Work task
Beneath this task are records; print exactly the stretch of them from the line with "Rhode Island, New" through the line with "Column (4) uses", both ends included.

Information supplied

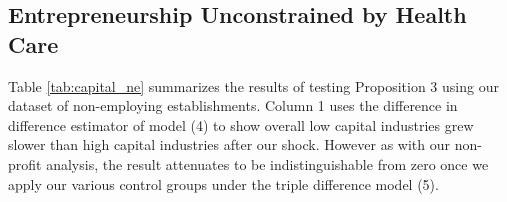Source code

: \documentclass[12pt]{article}
\begin{document}
\begin{comment}

\multicolumn{4}{l}{\footnotesize Column (1) is a diff-in-diff model of non-employers per million people in Massachusetts from  }\\ 
\multicolumn{4}{l}{\footnotesize \space 2000 to 2012 with treatment after 2007 and treatment intensity equal to percentage of non-profit firms within industry.}\\ 
\multicolumn{4}{l}{\footnotesize Non-profit industries defined by 4 digit NAICS codes where over half of firms were tax-exempt }\\
\multicolumn{4}{l}{\footnotesize  \space according to 2007 Economic Census data.}\\
\multicolumn{4}{l}{\footnotesize Maine, Connecticut, Vermont, Rhode Island and New Hampshire used as controls in column (2) }\\
\multicolumn{4}{l}{\footnotesize \space under triple diff model. }\\
\multicolumn{4}{l}{\footnotesize Column (3) restricts the dataset to counties that border other states across Massachusetts, }\\
\multicolumn{4}{l}{\footnotesize \space Connecticut, Vermont, Rhode Island, New Hampshire and New York. }\\
\multicolumn{4}{l}{\footnotesize Column (4) uses a synthetic control model that matches each Massachuetts industry by county }\\
\multicolumn{4}{l}{\footnotesize \space pre-trend against US counties with similar income, age, urban and insurance rate characteristics. }\\

\begin{table}[H]
	\centering
	
	\caption{Impact of health reform on non-profit entrepreneurship}
\end{table}

\end{comment}

\subsection{Entrepreneurship Unconstrained by Health Care}

Table \ref{tab:capital_ne} summarizes the results of testing Proposition 3 using our dataset of non-employing establishments. Column 1 uses the difference in difference estimator of model (4) to show overall low capital industries grew slower than high capital industries after our shock. However as with our non-profit analysis, the result attenuates to be indistinguishable from zero once we apply our various control groups under the triple difference model (5). 
\end{document}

Answer
\multicolumn{4}{l}{\footnotesize \space Connecticut, Vermont, Rhode Island, New Hampshire and New York. }\\
\multicolumn{4}{l}{\footnotesize Column (4) uses a synthetic control model that matches each Massachuetts industry by county }\\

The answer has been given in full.